Details about the channel's operation and the option to access the external channel will be available on the company website.

The internal channel operates with these principles:

• Confidentiality of the whistleblower’s identity is ensured throughout the process.
• Communication with the whistleblower to track the status and request further details if needed.
• The option to submit reports anonymously.
• Right for affected parties to be informed of the process and provide a defense.
• Respecting the principles of presumption of innocence and data protection.

2. RECEIVING A REPORT

The RSI must acknowledge the receipt of a report within 7 days of receiving it.

3. INITIAL ASSESSMENT

The RSI will assess whether the report falls within the scope of breaches outlined in Article 2, specifically serious or very serious breaches.

• EU law violations.
• Serious or very serious administrative offenses.
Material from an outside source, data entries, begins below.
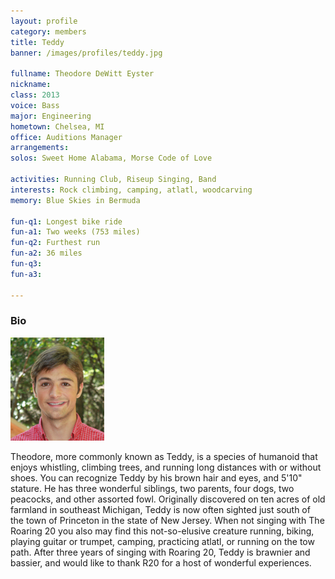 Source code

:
```yaml
---
layout: profile
category: members
title: Teddy
banner: /images/profiles/teddy.jpg

fullname: Theodore DeWitt Eyster
nickname: 
class: 2013
voice: Bass
major: Engineering
hometown: Chelsea, MI
office: Auditions Manager
arrangements: 
solos: Sweet Home Alabama, Morse Code of Love

activities: Running Club, Riseup Singing, Band
interests: Rock climbing, camping, atlatl, woodcarving
memory: Blue Skies in Bermuda

fun-q1: Longest bike ride
fun-a1: Two weeks (753 miles)
fun-q2: Furthest run
fun-a2: 36 miles
fun-q3: 
fun-a3: 

---
```


### Bio

![Teddy](/images/members/current/teddy.jpg)

Theodore, more commonly known as Teddy, is a species of humanoid that
enjoys whistling, climbing trees, and running long distances with or
without shoes. You can recognize Teddy by his brown hair and eyes, and
5'10" stature. He has three wonderful siblings, two parents, four
dogs, two peacocks, and other assorted fowl. Originally discovered on
ten acres of old farmland in southeast Michigan, Teddy is now often
sighted just south of the town of Princeton in the state of New
Jersey. When not singing with The Roaring 20 you also may find this
not-so-elusive creature running, biking, playing guitar or trumpet,
camping, practicing atlatl, or running on the tow path.  After three years of singing with Roaring 20, Teddy is brawnier and bassier, and would like to thank R20 for a host of wonderful experiences.
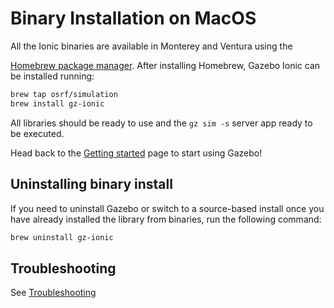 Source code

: # Binary Installation on MacOS

All the Ionic binaries are available in Monterey and Ventura using the

[Homebrew package manager](https://brew.sh/). After installing Homebrew, Gazebo Ionic can be installed running:

```bash
brew tap osrf/simulation
brew install gz-ionic
```

All libraries should be ready to use and the `gz sim -s` server app ready to be executed.

Head back to the [Getting started](getstarted)
page to start using Gazebo!

## Uninstalling binary install

If you need to uninstall Gazebo or switch to a source-based install once you
have already installed the library from binaries, run the following command:

```bash
brew uninstall gz-ionic
```

## Troubleshooting

See [Troubleshooting](troubleshooting.md#macos)
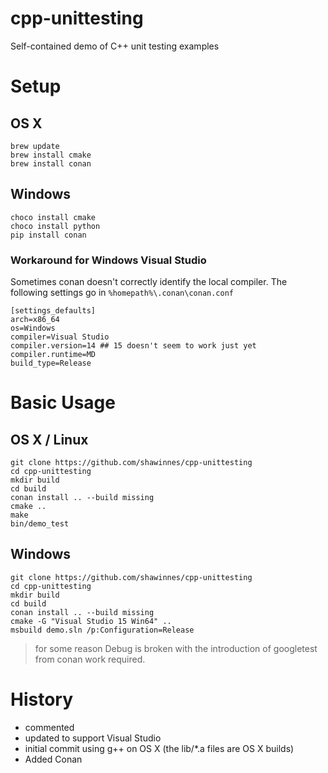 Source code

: # cpp-unittesting

Self-contained demo of C++ unit testing examples

# Setup

## OS X

    brew update
    brew install cmake
    brew install conan

## Windows

    choco install cmake
    choco install python
    pip install conan

### Workaround for Windows Visual Studio

Sometimes conan doesn't correctly identify the local compiler.  The following settings go in `%homepath%\.conan\conan.conf`

```
[settings_defaults]
arch=x86_64
os=Windows
compiler=Visual Studio
compiler.version=14 ## 15 doesn't seem to work just yet
compiler.runtime=MD
build_type=Release
```

# Basic Usage

## OS X / Linux

    git clone https://github.com/shawinnes/cpp-unittesting
    cd cpp-unittesting
    mkdir build
    cd build
    conan install .. --build missing
    cmake ..
    make
    bin/demo_test

## Windows

    git clone https://github.com/shawinnes/cpp-unittesting
    cd cpp-unittesting
    mkdir build
    cd build
    conan install .. --build missing
    cmake -G "Visual Studio 15 Win64" ..
    msbuild demo.sln /p:Configuration=Release    

> for some reason Debug is broken with the introduction of googletest from conan
> work required.

# History

- commented
- updated to support Visual Studio
- initial commit using g++ on OS X (the lib/*.a files are OS X builds)
- Added Conan
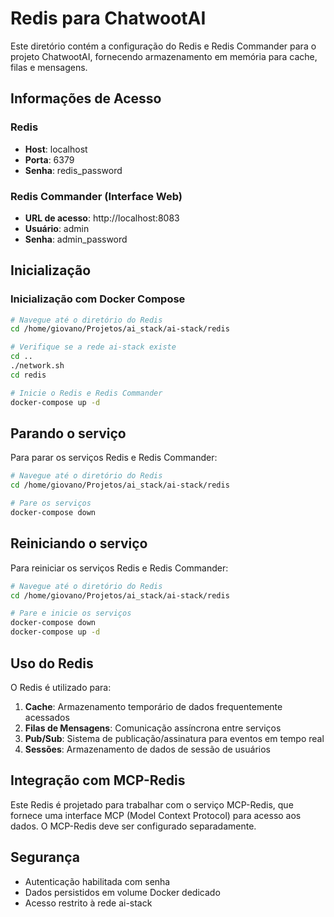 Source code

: # Redis para ChatwootAI

Este diretório contém a configuração do Redis e Redis Commander para o projeto ChatwootAI, fornecendo armazenamento em memória para cache, filas e mensagens.

## Informações de Acesso

### Redis
- **Host**: localhost
- **Porta**: 6379
- **Senha**: redis_password

### Redis Commander (Interface Web)
- **URL de acesso**: http://localhost:8083
- **Usuário**: admin
- **Senha**: admin_password

## Inicialização

### Inicialização com Docker Compose

```bash
# Navegue até o diretório do Redis
cd /home/giovano/Projetos/ai_stack/ai-stack/redis

# Verifique se a rede ai-stack existe
cd ..
./network.sh
cd redis

# Inicie o Redis e Redis Commander
docker-compose up -d
```

## Parando o serviço

Para parar os serviços Redis e Redis Commander:

```bash
# Navegue até o diretório do Redis
cd /home/giovano/Projetos/ai_stack/ai-stack/redis

# Pare os serviços
docker-compose down
```

## Reiniciando o serviço

Para reiniciar os serviços Redis e Redis Commander:

```bash
# Navegue até o diretório do Redis
cd /home/giovano/Projetos/ai_stack/ai-stack/redis

# Pare e inicie os serviços
docker-compose down
docker-compose up -d
```

## Uso do Redis

O Redis é utilizado para:

1. **Cache**: Armazenamento temporário de dados frequentemente acessados
2. **Filas de Mensagens**: Comunicação assíncrona entre serviços
3. **Pub/Sub**: Sistema de publicação/assinatura para eventos em tempo real
4. **Sessões**: Armazenamento de dados de sessão de usuários

## Integração com MCP-Redis

Este Redis é projetado para trabalhar com o serviço MCP-Redis, que fornece uma interface MCP (Model Context Protocol) para acesso aos dados. O MCP-Redis deve ser configurado separadamente.

## Segurança

- Autenticação habilitada com senha
- Dados persistidos em volume Docker dedicado
- Acesso restrito à rede ai-stack
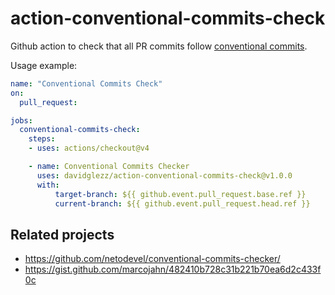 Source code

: # action-conventional-commits-check
Github action to check that all PR commits follow [conventional commits](https://www.conventionalcommits.org/).

Usage example:

```yaml
name: "Conventional Commits Check"
on:
  pull_request:

jobs:
  conventional-commits-check:
    steps:
    - uses: actions/checkout@v4

    - name: Conventional Commits Checker
      uses: davidglezz/action-conventional-commits-check@v1.0.0
      with:
          target-branch: ${{ github.event.pull_request.base.ref }}
          current-branch: ${{ github.event.pull_request.head.ref }}
```

## Related projects
- https://github.com/netodevel/conventional-commits-checker/
- https://gist.github.com/marcojahn/482410b728c31b221b70ea6d2c433f0c
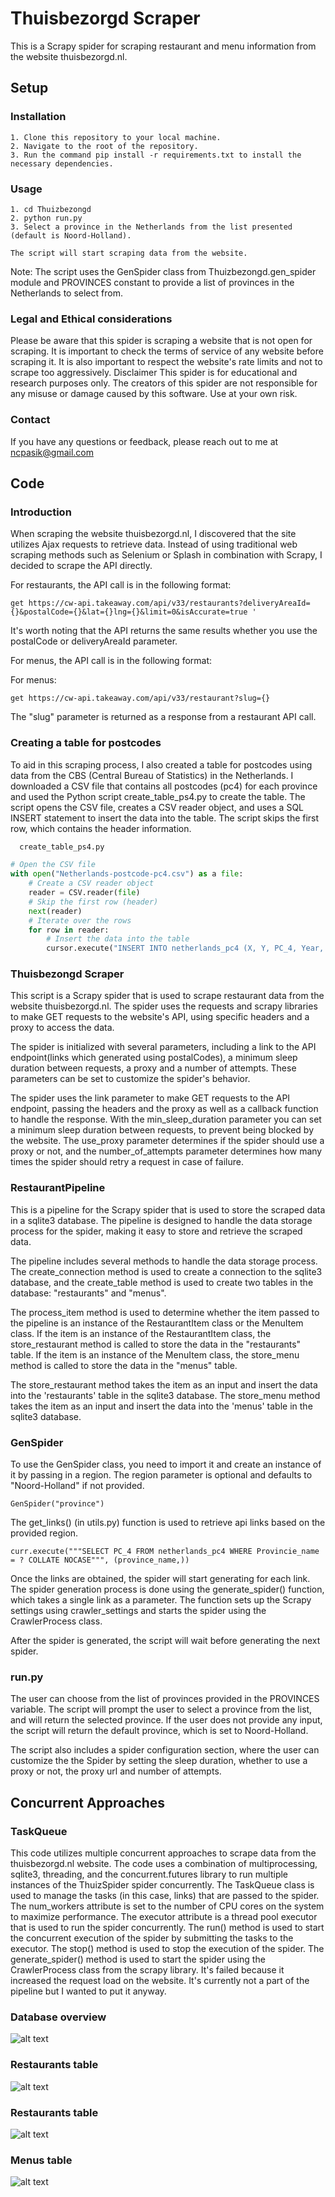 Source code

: 
# Thuisbezorgd Scraper

This is a Scrapy spider for scraping restaurant and menu information from the website thuisbezorgd.nl.

## Setup

### Installation
    1. Clone this repository to your local machine.
    2. Navigate to the root of the repository.
    3. Run the command pip install -r requirements.txt to install the necessary dependencies.

### Usage
    1. cd Thuizbezongd
    2. python run.py
    3. Select a province in the Netherlands from the list presented (default is Noord-Holland).
    
    The script will start scraping data from the website.

Note: The script uses the GenSpider class from Thuizbezongd.gen_spider module and PROVINCES constant to provide a list of provinces in the Netherlands to select from.

### Legal and Ethical considerations
Please be aware that this spider is scraping a website that is not open for scraping. It is important to check the terms of service of any website before scraping it. It is also important to respect the website's rate limits and not to scrape too aggressively.
Disclaimer
This spider is for educational and research purposes only. The creators of this spider are not responsible for any misuse or damage caused by this software. Use at your own risk.


### Contact
If you have any questions or feedback, please reach out to me at ncpasik@gmail.com

## Code

### Introduction

When scraping the website thuisbezorgd.nl, I discovered that the site utilizes Ajax requests to retrieve data. Instead of using traditional web scraping methods such as Selenium or Splash in combination with Scrapy, I decided to scrape the API directly.

For restaurants, the API call is in the following format:
```
get https://cw-api.takeaway.com/api/v33/restaurants?deliveryAreaId={}&postalCode={}&lat={}lng={}&limit=0&isAccurate=true '

```
It's worth noting that the API returns the same results whether you use the postalCode or deliveryAreaId parameter.

For menus, the API call is in the following format:

For menus: 
```
get https://cw-api.takeaway.com/api/v33/restaurant?slug={}
```

The "slug" parameter is returned as a response from a restaurant API call.

### Creating a table for postcodes

To aid in this scraping process, I also created a table for postcodes using data from the CBS (Central Bureau of Statistics) in the Netherlands. I downloaded a CSV file that contains all postcodes (pc4) for each province and used the Python script create_table_ps4.py to create the table. The script opens the CSV file, creates a CSV reader object, and uses a SQL INSERT statement to insert the data into the table. The script skips the first row, which contains the header information.
```python
  create_table_ps4.py
```

```python
# Open the CSV file
with open("Netherlands-postcode-pc4.csv") as a file:
    # Create a CSV reader object
    reader = CSV.reader(file)
    # Skip the first row (header)
    next(reader)
    # Iterate over the rows
    for row in reader:
        # Insert the data into the table
        cursor.execute("INSERT INTO netherlands_pc4 (X, Y, PC_4, Year, Gemeente_code, Provincie_code, Provincie_name, Gemeente_name) VALUES (?,?,?,?,?,?,?,?)", row)
```


### Thuisbezongd Scraper
This script is a Scrapy spider that is used to scrape restaurant data from the website thuisbezorgd.nl. The spider uses the requests and scrapy libraries to make GET requests to the website's API, using specific headers and a proxy to access the data.

The spider is initialized with several parameters, including a link to the API endpoint(links which generated using postalCodes), a minimum sleep duration between requests, a proxy and a number of attempts. These parameters can be set to customize the spider's behavior.

The spider uses the link parameter to make GET requests to the API endpoint, passing the headers and the proxy as well as a callback function to handle the response. With the min_sleep_duration parameter you can set a minimum sleep duration between requests, to prevent being blocked by the website. The use_proxy parameter determines if the spider should use a proxy or not, and the number_of_attempts parameter determines how many times the spider should retry a request in case of failure.

### RestaurantPipeline

This is a pipeline for the Scrapy spider that is used to store the scraped data in a sqlite3 database. The pipeline is designed to handle the data storage process for the spider, making it easy to store and retrieve the scraped data.

The pipeline includes several methods to handle the data storage process. The create_connection method is used to create a connection to the sqlite3 database, and the create_table method is used to create two tables in the database: "restaurants" and "menus".

The process_item method is used to determine whether the item passed to the pipeline is an instance of the RestaurantItem class or the MenuItem class. If the item is an instance of the RestaurantItem class, the store_restaurant method is called to store the data in the "restaurants" table. If the item is an instance of the MenuItem class, the store_menu method is called to store the data in the "menus" table.

The store_restaurant method takes the item as an input and insert the data into the 'restaurants' table in the sqlite3 database. The store_menu method takes the item as an input and insert the data into the 'menus' table in the sqlite3 database.

### GenSpider

To use the GenSpider class, you need to import it and create an instance of it by passing in a region. The region parameter is optional and defaults to "Noord-Holland" if not provided.

```
GenSpider("province")
```

The get_links() (in utils.py) function is used to retrieve api links based on the provided region.

```
curr.execute("""SELECT PC_4 FROM netherlands_pc4 WHERE Provincie_name = ? COLLATE NOCASE""", (province_name,))
```  


Once the links are obtained, the spider will start generating for each link. The spider generation process is done using the generate_spider() function, which takes a single link as a parameter. The function sets up the Scrapy settings using crawler_settings and starts the spider using the CrawlerProcess class.

After the spider is generated, the script will wait before generating the next spider.


### run.py
The user can choose from the list of provinces provided in the PROVINCES variable. The script will prompt the user to select a province from the list, and will return the selected province. If the user does not provide any input, the script will return the default province, which is set to Noord-Holland.

The script also includes a spider configuration section, where the user can customize the the Spider by setting the sleep duration, whether to use a proxy or not, the proxy url and number of attempts. 
## Concurrent Approaches

### TaskQueue

This code utilizes multiple concurrent approaches to scrape data from the thuisbezorgd.nl  website. The code uses a combination of multiprocessing, sqlite3, threading, and the concurrent.futures library to run multiple instances of the ThuizSpider spider concurrently.
The TaskQueue class is used to manage the tasks (in this case, links) that are passed to the spider. The num_workers attribute is set to the number of CPU cores on the system to maximize performance. The executor attribute is a thread pool executor that is used to run the spider concurrently.
The run() method is used to start the concurrent execution of the spider by submitting the tasks to the executor. The stop() method is used to stop the execution of the spider. The generate_spider() method is used to start the spider using the CrawlerProcess class from the scrapy library.
It's failed because it increased the request load on the website. It's currently not a part of the pipeline but I wanted to put it anyway.


### Database overview
![alt text](https://github.com/Astosi/Thuisbezorgd-Scraper/blob/main/test_imgs/thuiznezongd_db.png?raw=true)

### Restaurants table
![alt text](https://github.com/Astosi/Thuisbezorgd-Scraper/blob/main/test_imgs/netherlands_postcodes.png?raw=true)

### Restaurants table
![alt text](https://github.com/Astosi/Thuisbezorgd-Scraper/blob/main/test_imgs/restaurants.png?raw=true)

### Menus table
![alt text](https://github.com/Astosi/Thuisbezorgd-Scraper/blob/main/test_imgs/menus.png?raw=true)






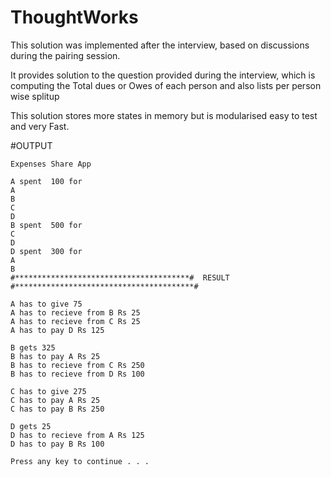 # ThoughtWorks

This solution was implemented after the interview, based on discussions during the pairing session. 

It provides solution to the question provided during the interview, which is computing the Total dues or Owes of each person and also lists per person wise splitup

This solution stores more states in memory but is modularised easy to test and very Fast.

#OUTPUT
```
Expenses Share App

A spent  100 for
A
B
C
D
B spent  500 for
C
D
D spent  300 for
A
B
#***************************************#  RESULT  #****************************************#

A has to give 75
A has to recieve from B Rs 25
A has to recieve from C Rs 25
A has to pay D Rs 125

B gets 325
B has to pay A Rs 25
B has to recieve from C Rs 250
B has to recieve from D Rs 100

C has to give 275
C has to pay A Rs 25
C has to pay B Rs 250

D gets 25
D has to recieve from A Rs 125
D has to pay B Rs 100

Press any key to continue . . .

```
Based on this assessment, the RSI will decide whether to proceed with the report or dismiss it.

4. ADDITIONAL INFORMATION

If necessary, additional information may be requested from the whistleblower during the investigation.

The whistleblower will be informed of the decision and be asked to provide further details if necessary.

5. FINAL PROCEDURE

Once a decision is made, the RSI will take the following actions:

• Archiving the report.
• Sending it to the relevant authorities if it involves a criminal matter.
• Sending the information to the appropriate regulatory body if the breach involves serious offenses.

If the reported incident occurred outside the company’s scope, the report will be forwarded to the relevant external system.

The RSI will follow up on the report within 3 months from the date of submission or the deadline for actions under investigation.

6. VERIFICATION AND INTERNAL CONTROL

The RSI ensures confidentiality and data protection throughout the process.

Only essential data will be collected and processed.

An internal log will be maintained, which is confidential and will only be accessible under legal conditions.

The collected data will be retained only for the time necessary to fulfill the obligations established by law.

7. BREACHES

The Independent Data Protection Authority will have jurisdiction to investigate breaches, as outlined in Title IX of the law, including reprisals or breaches of confidentiality.

Additionally, knowingly providing false information is considered a serious offense under the law.